Conservative American evangelicals in recent decades have been deeply attracted to a parallel narrative of cultural despair. Normally the story begins with the rise of secularism in the 1960s, the abandonment of prayer in schools, and the Roe decision, all leading to an apocalyptic decline of American culture that must be arrested soon, before it is too late and "God withdraws his blessing" from America. While very few conservative evangelicals come into the vicinity of Hitler in hatefulness, elements similar to that kind of conservative-reactionary-nationalist narrative can be found in some Christian right-rhetoric: anger at those who are causing American moral decline, fear about the future, hatred of the "secularists" now preeminent in American life, and the search for scapegoats. The solution on offer--a return to a strong Christian America through determined political action--also has its parallels with the era under consideration.
We Have Our Republic - But, Can We Keep It ?
Talk To Action co-founder Frederick Clarkson wrote an excellent piece, last year, on why history, and fake history matter.
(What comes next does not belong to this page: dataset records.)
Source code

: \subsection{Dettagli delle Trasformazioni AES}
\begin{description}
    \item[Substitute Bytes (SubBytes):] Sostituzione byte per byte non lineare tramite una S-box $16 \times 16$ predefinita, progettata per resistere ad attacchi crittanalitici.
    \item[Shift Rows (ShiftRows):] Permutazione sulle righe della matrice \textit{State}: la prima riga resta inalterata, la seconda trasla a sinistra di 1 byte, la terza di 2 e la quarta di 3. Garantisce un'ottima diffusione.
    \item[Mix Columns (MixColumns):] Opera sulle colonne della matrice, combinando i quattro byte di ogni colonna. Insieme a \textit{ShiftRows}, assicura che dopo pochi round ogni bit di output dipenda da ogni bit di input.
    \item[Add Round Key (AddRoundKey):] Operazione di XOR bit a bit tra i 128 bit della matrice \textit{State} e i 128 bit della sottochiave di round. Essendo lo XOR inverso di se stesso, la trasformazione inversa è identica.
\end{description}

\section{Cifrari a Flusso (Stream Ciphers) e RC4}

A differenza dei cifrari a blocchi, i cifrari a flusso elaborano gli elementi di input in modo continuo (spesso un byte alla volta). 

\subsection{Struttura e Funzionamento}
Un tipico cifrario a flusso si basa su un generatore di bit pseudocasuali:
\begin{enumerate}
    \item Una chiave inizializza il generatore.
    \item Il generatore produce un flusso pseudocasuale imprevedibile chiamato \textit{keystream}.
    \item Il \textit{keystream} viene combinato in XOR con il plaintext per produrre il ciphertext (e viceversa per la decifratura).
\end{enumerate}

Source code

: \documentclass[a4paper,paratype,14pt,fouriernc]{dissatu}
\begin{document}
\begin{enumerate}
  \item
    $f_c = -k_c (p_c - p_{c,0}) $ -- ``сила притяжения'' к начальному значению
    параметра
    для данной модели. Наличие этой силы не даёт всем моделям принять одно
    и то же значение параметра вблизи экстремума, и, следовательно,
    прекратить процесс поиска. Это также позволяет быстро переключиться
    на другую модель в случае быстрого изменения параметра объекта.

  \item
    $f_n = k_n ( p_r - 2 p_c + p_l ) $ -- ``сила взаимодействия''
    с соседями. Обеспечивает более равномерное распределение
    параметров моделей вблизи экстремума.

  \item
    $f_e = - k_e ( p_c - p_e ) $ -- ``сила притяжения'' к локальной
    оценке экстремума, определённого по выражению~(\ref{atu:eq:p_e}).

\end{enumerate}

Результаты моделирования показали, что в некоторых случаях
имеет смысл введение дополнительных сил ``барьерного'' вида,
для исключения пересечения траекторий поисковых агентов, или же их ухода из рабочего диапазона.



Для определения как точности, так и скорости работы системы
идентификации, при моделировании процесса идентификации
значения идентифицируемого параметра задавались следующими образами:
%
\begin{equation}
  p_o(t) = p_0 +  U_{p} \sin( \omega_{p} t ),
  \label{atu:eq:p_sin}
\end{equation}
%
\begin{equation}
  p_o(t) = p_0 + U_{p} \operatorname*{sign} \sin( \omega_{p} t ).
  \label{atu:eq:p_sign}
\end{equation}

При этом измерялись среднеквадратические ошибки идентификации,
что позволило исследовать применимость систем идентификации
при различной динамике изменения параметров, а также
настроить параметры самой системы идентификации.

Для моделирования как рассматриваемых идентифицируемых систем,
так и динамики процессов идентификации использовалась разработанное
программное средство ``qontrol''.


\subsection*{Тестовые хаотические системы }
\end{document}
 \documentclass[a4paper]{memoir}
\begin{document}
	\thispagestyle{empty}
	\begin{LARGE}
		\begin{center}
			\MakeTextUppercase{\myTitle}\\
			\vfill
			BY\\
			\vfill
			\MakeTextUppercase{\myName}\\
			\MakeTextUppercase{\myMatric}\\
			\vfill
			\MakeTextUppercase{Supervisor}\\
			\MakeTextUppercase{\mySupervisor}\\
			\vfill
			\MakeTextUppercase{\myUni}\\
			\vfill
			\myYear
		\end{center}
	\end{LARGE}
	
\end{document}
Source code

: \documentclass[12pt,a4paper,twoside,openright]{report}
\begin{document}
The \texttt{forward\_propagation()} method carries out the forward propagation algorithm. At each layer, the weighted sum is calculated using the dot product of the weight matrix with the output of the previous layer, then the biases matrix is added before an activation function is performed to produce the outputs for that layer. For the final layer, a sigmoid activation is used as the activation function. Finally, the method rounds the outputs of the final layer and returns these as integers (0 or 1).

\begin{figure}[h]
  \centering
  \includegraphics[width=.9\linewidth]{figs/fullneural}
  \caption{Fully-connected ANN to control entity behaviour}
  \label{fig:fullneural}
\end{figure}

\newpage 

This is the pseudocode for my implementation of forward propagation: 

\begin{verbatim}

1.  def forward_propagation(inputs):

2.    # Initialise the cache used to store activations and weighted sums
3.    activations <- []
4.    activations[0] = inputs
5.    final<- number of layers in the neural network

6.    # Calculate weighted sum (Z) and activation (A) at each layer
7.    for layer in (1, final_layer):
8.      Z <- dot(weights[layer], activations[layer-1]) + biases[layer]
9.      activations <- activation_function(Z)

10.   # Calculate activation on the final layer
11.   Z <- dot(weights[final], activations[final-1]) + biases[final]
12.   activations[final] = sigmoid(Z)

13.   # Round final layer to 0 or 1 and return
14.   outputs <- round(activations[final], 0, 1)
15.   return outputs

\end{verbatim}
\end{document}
One way of putting Clarkson's point would be to say that political observers who don't grasp the significance of the effort to falsify American history fail to grasp a crucial cultural element that has driven conflict and partisanship in America over the last two decades. In a Spring 2007 piece published in The Public Eye, entitled History is Powerful: Why the Christian Right Distorts History and Why it Matters, Frederick Clarkson elaborated on the political significance of history to contemporary American politics:
"The notion that America was founded as a Christian nation is a central animating element of the ideology of the Christian Right. It touches every aspect of life and culture in this, one of the most successful and powerful political movements in American history. The idea that America's supposed Christian identity has somehow been wrongly taken, and must somehow be restored, permeates the psychology and vision of the entire movement. No understanding of the Christian Right is remotely adequate without this foundational concept.
But the Christian nationalist narrative has a fatal flaw: it is based on revisionist history that does not stand up under scrutiny. The bad news is that to true believers, it does not have to stand up to the facts of history to be a powerful and animating part of the once and future Christian nation. Indeed, through a growing cottage industry of Christian revisionist books and lectures now dominating the curricula of home schools and many private Christian academies, Christian nationalism becomes a central feature of the political identity of children growing up in the movement. The contest for control of the narrative of American history is well underway...
History is powerful.
That's why it is important for the rest of society not only to recognize the role of creeping Christian historical revisionism, but our need to craft a compelling and shared story of American history, particularly as it relates to the role of religion and society. We need it in order to know not how the religious Right is wrong, but to know where we ourselves stand in the light of history, in relation to each other, and how we can better envision a future together free of religious prejudice, and ultimately, religious warfare.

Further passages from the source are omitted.